Sergio Cammarelle è sceso dal ring

Un monumento scende dal ring per sempre. Un ragazzo d’oro che riceve il guanto d’oro a una carriera che si spegne dove s’era accesa nel 1995. Roberto Cammarelle: mano pesante e faccia pulita. Il supermassimo che sbriga in 9’ l’ultimo compito con la solita tecnica e quel sinistro che ha fatto molto male. Il 22enne parigino di origine marocchina, Ahmed El Gazi, non ha certo il palmares del supermassimo milanese (230 match contro 25) e solo un decimo delle sue vittorie (20). Nove minuti tutti da vedere e poi la festa finale: con un grande grazie collettivo. Un solo urlo che rimbomba, «Roberto, Roberto» e tanti cori per il 35enne che si ritira. L‘ultimo successo con verdetto unanime è il compendio a una vita da pugile che Cammarelle ha saputo interpretare senza sbavature e solo un piccolo rimpianto (non aver vinto l’oro europeo).

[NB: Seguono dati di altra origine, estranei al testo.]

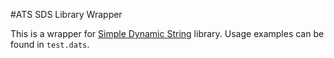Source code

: #ATS SDS Library Wrapper

This is a wrapper for [Simple Dynamic String](https://github.com/antirez/sds/) library. Usage examples can be found in `test.dats`.
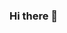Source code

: ### Hi there 👋

<!--
**4heck/4heck** is a ✨ _special_ ✨ repository because its `README.md` (this file) appears on your GitHub profile.

Here are some ideas to get you started:

- 🔭 I’m currently working on
 - IoTaaS web platform for designing & creating IoT products and turnkey solutions
 - Web platform for buying apartments directly from the developer remotely and issuing government documents remotely
 - Platform for corporate analytics of projects and tasks, integration with the telegram bot
 - Backend for mobile iOS application for installing custom themes and icons

- 🌱 I’m currently learning
 - Czech language
 - Golang
 - Financial literacy
 
- 👯 I’m looking to collaborate on
 - High-performance python frameworks
 
-->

Il campione dei tre podi olimpici (oro a Pechino) e dei quattro mondiali (due ori), dei dieci titoli italiani interpreta gli ultimi gesti, combatte per l’ultima volta, porta l’Italia su 4-3 e si congeda dal suo pubblico, dai suoi compagni. «È finita e sono contento: lascio a voi ragazzi un’importante responsabilità, fare bene subito ai Giochi di Rio e fate bene nel futuro per onorare altri 100 anni di boxe. Spero ne sia valsa la pensa, in questo sport ne vale sempre la pena». Prende il centro del ring, la mano destra nel cuore e un saluto ai figli Davide e Mattia e alla moglie Nicoletta «che mi ha supportato e ora mi dovrà sopportare». Da luglio diventerà per la terza volta papà, da lunedì direttore tecnico delle Fiamme Oro.

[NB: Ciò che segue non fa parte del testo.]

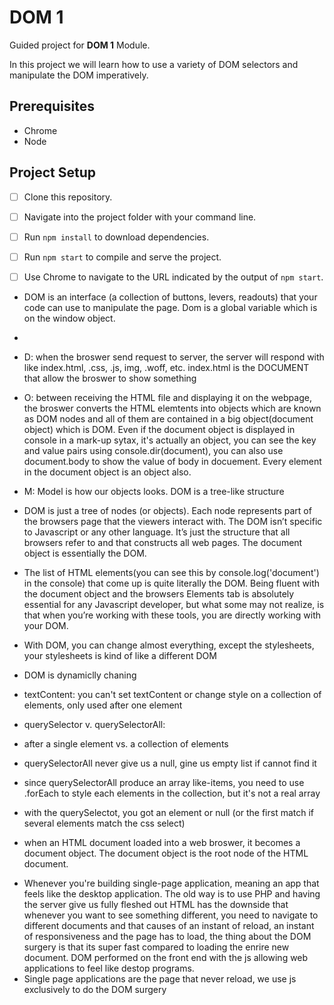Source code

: # DOM 1

Guided project for **DOM 1** Module.

In this project we will learn how to use a variety of DOM selectors and manipulate the DOM imperatively.

## Prerequisites

- Chrome
- Node

## Project Setup

- [ ] Clone this repository.
- [ ] Navigate into the project folder with your command line.
- [ ] Run `npm install` to download dependencies.
- [ ] Run `npm start` to compile and serve the project.
- [ ] Use Chrome to navigate to the URL indicated by the output of `npm start`.


<!-- what is a DOM -->

- DOM is an interface (a collection of buttons, levers, readouts) that your code can use to manipulate the page. Dom is a global variable which is on the window object.
- 
- D: when the broswer send request to server, the server will respond with like index.html, .css, .js, img, .woff, etc. index.html is the DOCUMENT that allow the broswer to show something

- O: between receiving the HTML file and displaying it on the webpage, the broswer converts the HTML elemtents into objects which are known as DOM nodes and all of them are contained in a big object(document object) which is DOM. Even if the document object is displayed in console in a mark-up sytax, it's actually an object, you can see the key and value pairs using console.dir(document), you can also use document.body to show the value of body in docuement. Every element in the document object is an object also.

- M: Model is how our objects looks. DOM is a tree-like structure
  
- DOM is just a tree of nodes (or objects). Each node represents part of the browsers page that the viewers interact with. The DOM isn’t specific to Javascript or any other language. It’s just the structure that all browsers refer to and that constructs all web pages. The document object is essentially the DOM.

- The list of HTML elements(you can see this by console.log('document') in the console) that come up is quite literally the DOM. Being fluent with the document object and the browsers Elements tab is absolutely essential for any Javascript developer, but what some may not realize, is that when you’re working with these tools, you are directly working with your DOM.

- With DOM, you can change almost everything, except the stylesheets, your stylesheets is kind of like a different DOM

- DOM is dynamiclly chaning

<!-- DOM Selectors -->

- textContent: you can't set textContent or change style on a collection of elements, only used after one element

- querySelector v. querySelectorAll: 
- after a single element vs. a collection of elements
- querySelectorAll never give us a null, gine us empty list if cannot find it
- since querySelectorAll produce an array like-items, you need to use .forEach to style each elements in the collection, but it's not a real array
- with the querySelectot, you got an element or null (or the first match if several elements match the css select)

<!-- the document object -->
- when an HTML document loaded into a web broswer, it becomes a document object. The document object is the root node of the HTML document.

<!-- When to use DOM manipulation -->
- Whenever you're building single-page application, meaning an app that feels like the desktop application. The old way is to use PHP and having the server give us fully fleshed out HTML has the downside that whenever you want to see something different, you need to navigate to different documents and that causes of an instant of reload, an instant of responsiveness and the page has to load, the thing about the DOM surgery is that its super fast compared to loading the enrire new document. DOM performed on the front end with the js allowing web applications to feel like destop programs.
- Single page applications are the page that never reload, we use js exclusively to do the DOM surgery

Una serata per un gigante. Con tutti quei pugili insieme a invadere il ring, quei pugili coi quali ha condiviso trasferte, match e medaglie. C’è Mirco Valentino, il reuccio dei leggeri che con Roberto è sempre stata in camera e a Milano 2009 festeggiò insieme a lui il titolo ridato; «Prima di Roberto il mio idolo era De La Hoya, poi ho avuto solo un riferimento e anzi da quando non sto più in camera è come se avessi persi la forza. Un campione mostruoso, un idolo». Ci sono Lello Bergamasco e Maurizio Stecca per l’ultima volta all’angolo: «Avrebbe potuto far bene anche a Rio, ma ormai era nel mirino dei giudici dopo Londra: questo è il vero rammarico, aveva vinto nettamente contro il britannico Joshua». Come aveva vinto sicuramente in due occasioni su quattro agli Europei contro Povetkin. «Ma ero russo quello lì...» ricorda Biagio Pierri, il maestro di una vita a Cinisello Balsamo. C’è Francesco Damiani, uno che ha vissuto all’angolo le sue grandi conquiste: «Lo premiai la prima volta a 13 anni ai Giochi della Gioventù, un campione come lui nasce ogni 30». C’è Vincenzo Mangiacapre, col quale ora condivide la residenza ad Assisi: «In 5 anni di Nazionale mi ha insegnato la mentalità vincente, a rialzarmi sempre». Ci sono Igor Cassina, Oreste Perri, Antonio Rossi. C’è mamma Giovanna che da oggi «non avrò più paura che si faccia male: è stato tenace, ha fatto tanti sacrifici e ha vinto tutto, quante soddisfazioni...». Lui scende dal ring mandandole un bacio. Chiamatele emozioni.